**PROBLEM TO SOLVE**
Go line by line through the entries and show those that hold the string "data".

**MATERIAL TO PROCESS**
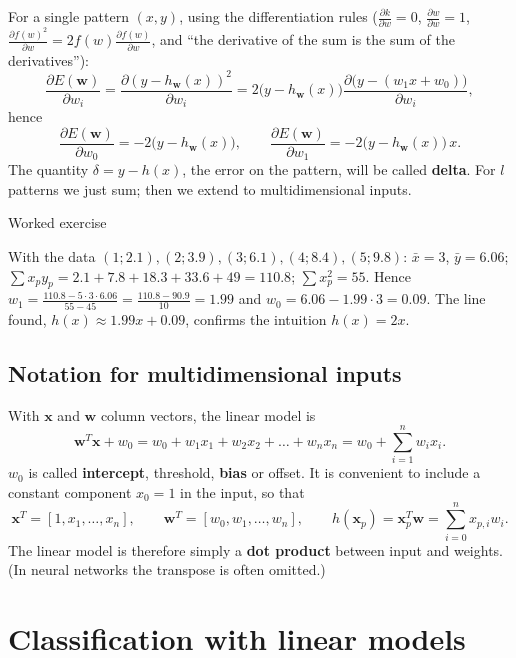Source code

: For a single pattern \((x, y)\), using the differentiation rules
(\(\frac{\partial k}{\partial w} = 0\),
\(\frac{\partial w}{\partial w} = 1\),
\(\frac{\partial f(w)^2}{\partial w} = 2 f(w) \frac{\partial f(w)}{\partial w}\),
and ``the derivative of the sum is the sum of the derivatives''): \[
\frac{\partial E(\mathbf{w})}{\partial w_i} = \frac{\partial (y - h_\mathbf{w}(x))^2}{\partial w_i} = 2\big(y - h_\mathbf{w}(x)\big) \frac{\partial \big(y - (w_1 x + w_0)\big)}{\partial w_i},
\] hence \[
\frac{\partial E(\mathbf{w})}{\partial w_0} = -2\big(y - h_\mathbf{w}(x)\big), \qquad \frac{\partial E(\mathbf{w})}{\partial w_1} = -2\big(y - h_\mathbf{w}(x)\big)\, x.
\] The quantity \(\delta = y - h(x)\), the error on the pattern, will
be called \textbf{delta}. For \(l\) patterns we just sum; then we
extend to multidimensional inputs.

\begin{boxexample}{Worked exercise}

With the data \((1;2.1), (2;3.9), (3;6.1), (4;8.4), (5;9.8)\):
\(\bar x = 3\), \(\bar y = 6.06\);
\(\sum x_p y_p = 2.1 + 7.8 + 18.3 + 33.6 + 49 = 110.8\);
\(\sum x_p^2 = 55\). Hence
\(w_1 = \frac{110.8 - 5 \cdot 3 \cdot 6.06}{55 - 45} = \frac{110.8 - 90.9}{10} = 1.99\)
and \(w_0 = 6.06 - 1.99 \cdot 3 = 0.09\). The line found,
\(h(x) \approx 1.99x + 0.09\), confirms the intuition \(h(x) = 2x\).

\end{boxexample}

\subsection{Notation for multidimensional
inputs}\label{notazione-per-input-multidimensionali}

With \(\mathbf{x}\) and \(\mathbf{w}\) column vectors, the linear model
is \[
\mathbf{w}^T\mathbf{x} + w_0 = w_0 + w_1 x_1 + w_2 x_2 + \dots + w_n x_n = w_0 + \sum_{i=1}^{n} w_i x_i.
\] \(w_0\) is called \textbf{intercept}, threshold, \textbf{bias} or
offset. It is convenient to include a constant component \(x_0 = 1\)
in the input, so that \[
\mathbf{x}^T = [1, x_1, \dots, x_n], \qquad \mathbf{w}^T = [w_0, w_1, \dots, w_n], \qquad h(\mathbf{x}_p) = \mathbf{x}_p^T\mathbf{w} = \sum_{i=0}^{n} x_{p,i} w_i.
\] The linear model is therefore simply a \textbf{dot product} between
input and weights. (In neural networks the transpose is often
omitted.)

\section{Classification with linear
models}\label{classificazione-con-modelli-lineari}

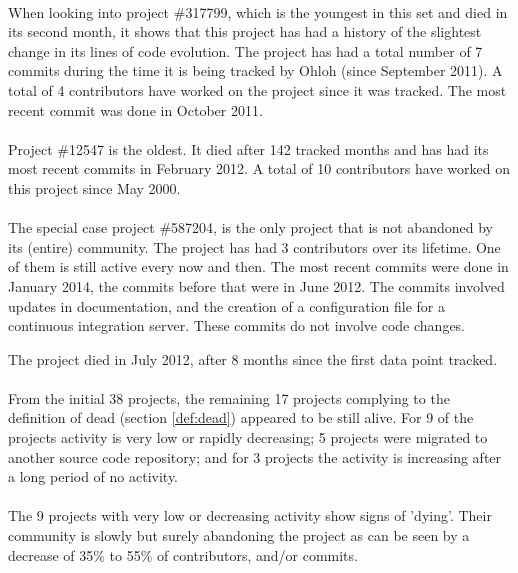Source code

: \paragraph{}
When looking into project \#317799, which is the youngest in this set and died
in its second month, it shows that this project has had a history of the slightest
change in its lines of code evolution. The project has had a total number of 7
commits during the time it is being tracked by Ohloh (since September 2011). A
total of 4 contributors have worked on the project since it was tracked. The
most recent commit was done in October 2011.

\paragraph{}
Project \#12547 is the oldest. It died after 142 tracked months and has
had its most recent commits in February 2012. A total of 10 contributors have
worked on this project since May 2000.

\paragraph{}
The special case project \#587204, is the only project that is not
abandoned by its (entire) community. The project has had 3 contributors over its
lifetime. One of them is still active every now and then. The most recent
commits were done in January 2014, the commits before that were in June 2012.
The commits involved updates in documentation, and the creation of a
configuration file for a continuous integration server. These commits do not
involve code changes.

The project died in July 2012, after 8 months since the first data point
tracked.

\paragraph{}
From the initial 38 projects, the remaining 17 projects complying to the
definition of dead (section \ref{def:dead}) appeared to be still alive. For 9
of the projects activity is very low or rapidly decreasing; 5 projects were
migrated to another source code repository; and for 3 projects the activity is
increasing after a long period of no activity.

\paragraph{}
The 9 projects with very low or decreasing activity show signs of 'dying'. Their
community is slowly but surely abandoning the project as can be seen by a
decrease of 35\% to 55\% of contributors, and/or commits.

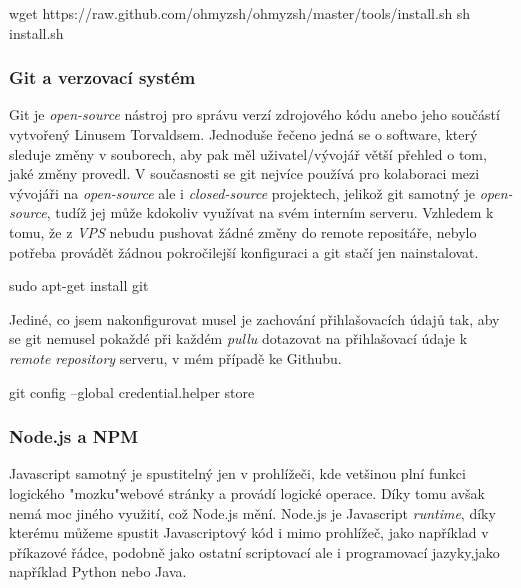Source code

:\documentclass[12pt,a4paper]{report}
\begin{document}
  \begin{bash}
    wget https://raw.github.com/ohmyzsh/ohmyzsh/master/tools/install.sh
    sh install.sh
  \end{bash}

  \subsubsection{Git a verzovací systém}
  Git je \emph{open-source} nástroj pro správu verzí zdrojového kódu anebo jeho součástí vytvořený Linusem Torvaldsem. 
  Jednoduše řečeno jedná se o software, který sleduje změny v souborech, aby pak měl uživatel/vývojář 
  větší přehled o tom, jaké změny provedl. V současnosti se git nejvíce používá pro kolaboraci mezi vývojáři na \emph{open-source}
   ale i \emph{closed-source} projektech, jelikož git samotný je \emph{open-source}, tudíž jej může kdokoliv využívat na svém interním serveru.
  Vzhledem k tomu, že z \emph{VPS} nebudu pushovat žádné změny do remote repositáře, nebylo potřeba provádět žádnou pokročilejší konfiguraci 
  a git stačí jen nainstalovat.
  \begin{bash}
    sudo apt-get install git
  \end{bash}
  Jediné, co jsem nakonfigurovat musel je zachování přihlašovacích údajů tak, aby se git nemusel pokaždé při každém \emph{pullu} dotazovat
   na přihlašovací údaje k \emph{remote repository} serveru, v mém případě ke Githubu.
  \begin{bash}
    git config --global credential.helper store
  \end{bash}
  \subsubsection{Node.js a NPM}
  Javascript samotný je spustitelný jen v prohlížeči, kde vetšinou plní funkci logického "mozku"\space webové stránky a provádí logické operace. 
  Díky tomu avšak nemá moc jiného využití, což Node.js mění.
  Node.js je Javascript \emph{runtime}, díky kterému můžeme spustit Javascriptový 
  kód i mimo prohlížeč, jako například v příkazové řádce, podobně jako ostatní scriptovací ale i programovací jazyky,jako například Python nebo Java.
 
\end{document}

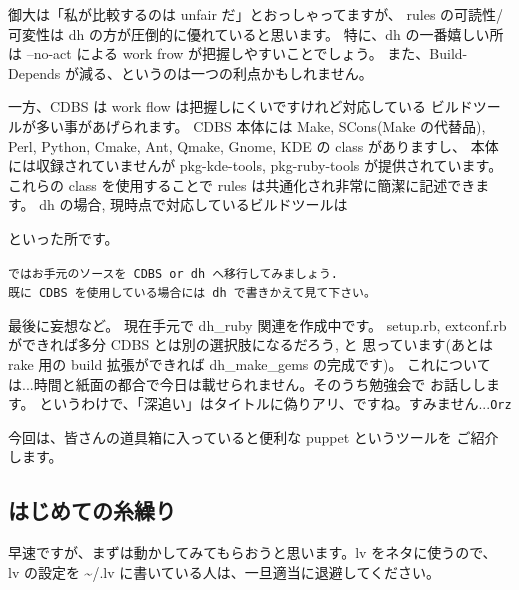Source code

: \documentclass[mingoth,a4paper]{jsarticle}
\begin{document}
御大は「私が比較するのは unfair だ」とおっしゃってますが、
rules の可読性/可変性は dh の方が圧倒的に優れていると思います。
特に、dh の一番嬉しい所は
--no-act による work frow が把握しやすいことでしょう。
また、Build-Depends が減る、というのは一つの利点かもしれません。

一方、CDBS は work flow は把握しにくいですけれど対応している
ビルドツールが多い事があげられます。
CDBS 本体には Make, SCons(Make の代替品), 
Perl, Python, Cmake, Ant,  Qmake, Gnome, KDE の class がありますし、
本体には収録されていませんが pkg-kde-tools, pkg-ruby-tools が提供されています。
これらの class を使用することで rules は共通化され非常に簡潔に記述できます。
dh の場合, 現時点で対応しているビルドツールは
といった所です。


\begin{center}
    {\tt ではお手元のソースを CDBS or dh へ移行してみましょう. \\
    既に CDBS を使用している場合には dh で書きかえて見て下さい。}
\end{center}

最後に妄想など。
%
現在手元で dh\_ruby 関連を作成中です。
setup.rb, extconf.rb ができれば多分 CDBS とは別の選択肢になるだろう, と
思っています(あとは rake 用の build 拡張ができれば dh\_make\_gems の完成です)。
これについては...時間と紙面の都合で今日は載せられません。そのうち勉強会で
お話しします。
というわけで、「深追い」はタイトルに偽りアリ、ですね。すみません...{\tt Orz}


今回は、皆さんの道具箱に入っていると便利な puppet というツールを
ご紹介します。

\subsection{はじめての糸繰り}

早速ですが、まずは動かしてみてもらおうと思います。lv をネタに使うので、
lv の設定を \textasciitilde /.lv に書いている人は、一旦適当に退避してください。
\end{document}
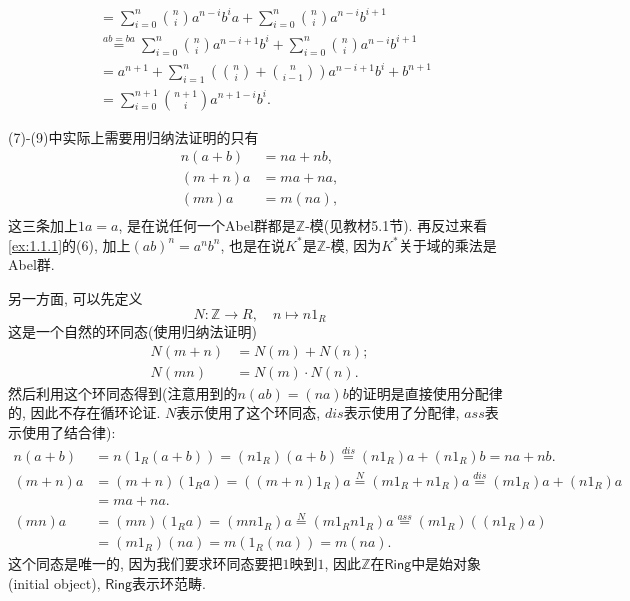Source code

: \begin{solution}
\begin{enumerate}[(1)]
\[\begin{aligned}
        &= \sum_{i = 0}^{n} \binom{n}{i} a^{n - i}b^ia + \sum_{i = 0}^{n} \binom{n}{i} a^{n - i}b^{i + 1}\\
        &\overset{ab = ba}= \sum_{i = 0}^{n} \binom{n}{i} a^{n - i + 1}b^i + \sum_{i = 0}^{n} \binom{n}{i} a^{n - i}b^{i + 1}\\
        &= a^{n + 1} + \sum_{i = 1}^{n} \left(\binom{n}{i} + \binom{n}{i - 1}\right) a^{n - i + 1}b^{i} + b^{n + 1}\\
        &= \sum_{i = 0}^{n + 1} \binom{n + 1}{i} a^{n + 1 - i}b^i.
    \end{aligned}
    \]
    \end{enumerate}
(7)-(9)中实际上需要用归纳法证明的只有
\[
\begin{aligned}
    n(a + b) &= na + nb,\\
    (m + n)a &= ma + na,\\
    (mn)a &= m(na),\\
\end{aligned}
\]
这三条加上$1a = a$, 是在说任何一个Abel群都是$\mathbb{Z}$-模(见教材5.1节). 再反过来看\ref{ex:1.1.1}的(6), 加上$(ab)^n = a^nb^n$, 也是在说$K^*$是$\mathbb{Z}$-模, 因为$K^*$关于域的乘法是Abel群.

另一方面, 可以先定义
\[
    N: \mathbb{Z} \to R,\quad n \mapsto n1_R
\]
这是一个自然的环同态(使用归纳法证明)
\[
    \begin{aligned}
        N(m + n) &= N(m) + N(n);\\
        N(mn) &= N(m) \cdot N(n).
    \end{aligned}
\]
然后利用这个环同态得到(注意用到的$n(ab) = (na)b$的证明是直接使用分配律的, 因此不存在循环论证. $N$表示使用了这个环同态, $dis$表示使用了分配律, $ass$表示使用了结合律):
\[
    \begin{aligned}
        n(a + b) &= n(1_R(a + b)) = (n1_R)(a + b) \overset{dis}= (n1_R)a + (n1_R)b = na + nb.\\
        (m + n)a &= (m + n)(1_Ra) = ((m + n)1_R)a \overset{N}= (m1_R + n1_R)a \overset{dis}= (m1_R)a + (n1_R)a\\
        &= ma + na.\\
        (mn)a &= (mn)(1_Ra) = (mn1_R)a \overset{N}= (m1_Rn1_R)a \overset{ass}= (m1_R)((n1_R)a)\\
        &= (m1_R)(na) = m(1_R(na)) = m(na).
    \end{aligned}
\]
这个同态是唯一的, 因为我们要求环同态要把$1$映到$1$, 因此$\mathbb{Z}$在$\mathsf{Ring}$中是始对象(initial object), $\mathsf{Ring}$表示环范畴.
\end{solution}

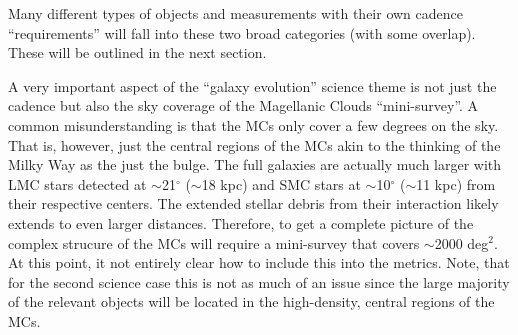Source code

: Many different types of objects and measurements with their own
cadence ``requirements'' will fall into these two broad categories
(with some overlap).  These will be outlined in the next section.

A very important aspect of the ``galaxy evolution'' science theme is
not just the cadence but also the sky coverage of the Magellanic
Clouds ``mini-survey''.  A common misunderstanding is that the MCs
only cover a few degrees on the sky.  That is, however, just the
central regions of the MCs akin to the thinking of the Milky Way as
the just the bulge.  The full galaxies are actually much larger with
LMC stars detected at $\sim$21$^{\circ}$ ($\sim$18 kpc) and SMC stars
at $\sim$10$^{\circ}$ ($\sim$11 kpc) from their respective centers.
The extended stellar debris from their interaction likely extends to
even larger distances.  Therefore, to get a complete picture of the
complex strucure of the MCs will require a mini-survey that covers
$\sim$2000 deg$^2$.  At this point, it not entirely clear how to
include this into the metrics.  Note, that for the second science case
this is not as much of an issue since the large majority of the
relevant objects will be located in the high-density, central regions
of the MCs.






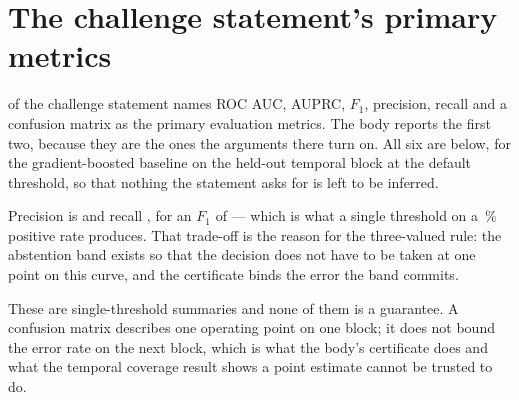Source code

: \section{The challenge statement's primary metrics}

 of the challenge statement names ROC AUC, AUPRC, $F_1$, precision, recall and a
confusion matrix as the primary evaluation metrics. The body reports the first two, because
they are the ones the arguments there turn on. All six are below, for the
gradient-boosted baseline on the held-out temporal block at the default threshold, so that
nothing the statement asks for is left to be inferred.



Precision is \ClaimBaselineTestPrecision{} and recall \ClaimBaselineTestRecall{}, for an
$F_1$ of \ClaimBaselineTestFOne{} --- which is what a single threshold on a
\ClaimTestFraudRate\,\% positive rate produces. That trade-off is the reason for the
three-valued rule: the abstention band exists so that the decision does not have to be taken
at one point on this curve, and the certificate binds the error the band commits.

These are single-threshold summaries and none of them is a guarantee. A confusion matrix
describes one operating point on one block; it does not bound the error rate on the next
block, which is what the body's certificate does and what the temporal coverage result shows
a point estimate cannot be trusted to do.
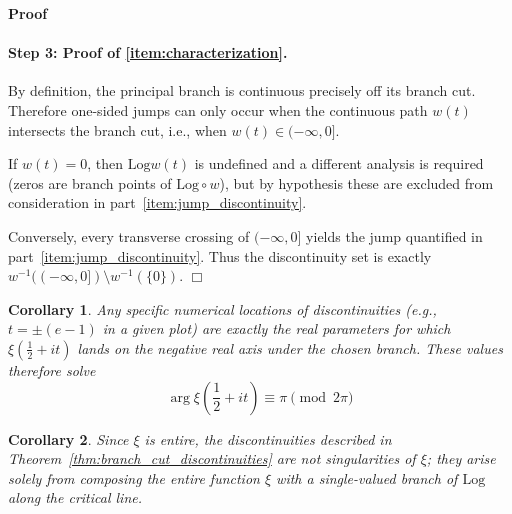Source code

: \documentclass{article}
\newenvironment{proof}{\noindent\textbf{Proof\ }}{\hspace*{\fill}$\Box$\medskip}
\newtheorem{corollary}{Corollary}
\begin{document}
\begin{proof}
  \paragraph{Step 3: Proof of \eqref{item:characterization}.} By definition,
  the principal branch is continuous precisely off its branch cut. Therefore
  one-sided jumps can only occur when the continuous path $w (t)$ intersects
  the branch cut, i.e., when $w (t) \in (- \infty, 0]$.
  
  If $w (t) = 0$, then $\mathrm{Log} w (t)$ is undefined and a different
  analysis is required (zeros are branch points of $\mathrm{Log} \circ w$),
  but by hypothesis these are excluded from consideration in
  part~\eqref{item:jump_discontinuity}.
  
  Conversely, every transverse crossing of $(- \infty, 0]$ yields the jump
  quantified in part~\eqref{item:jump_discontinuity}. Thus the discontinuity
  set is exactly $w^{- 1} ((- \infty, 0]) \setminus w^{- 1} (\{0\})$.
\end{proof}

\begin{corollary}
  \label{cor:specific_locations}Any specific numerical locations of
  discontinuities (e.g., $t = \pm (e - 1)$ in a given plot) are exactly the
  real parameters for which $\xi \left( \frac{1}{2} + it \right)$ lands on the
  negative real axis under the chosen branch. These values therefore solve
  \begin{equation}
    \arg \xi \left( \frac{1}{2} + it \right) \equiv \pi \pmod{2 \pi}
  \end{equation}
\end{corollary}

\begin{corollary}
  \label{cor:nature_of_discontinuities}Since $\xi$ is entire, the
  discontinuities described in Theorem~\ref{thm:branch_cut_discontinuities}
  are not singularities of $\xi$; they arise solely from composing the entire
  function $\xi$ with a single-valued branch of $\mathrm{Log}$ along the
  critical line.
\end{corollary}
\end{document}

**SOLUTION FOR THIS PROBLEM**
With the data \((1;2.1), (2;3.9), (3;6.1), (4;8.4), (5;9.8)\):
The project died in July 2012, after 8 months since the first data point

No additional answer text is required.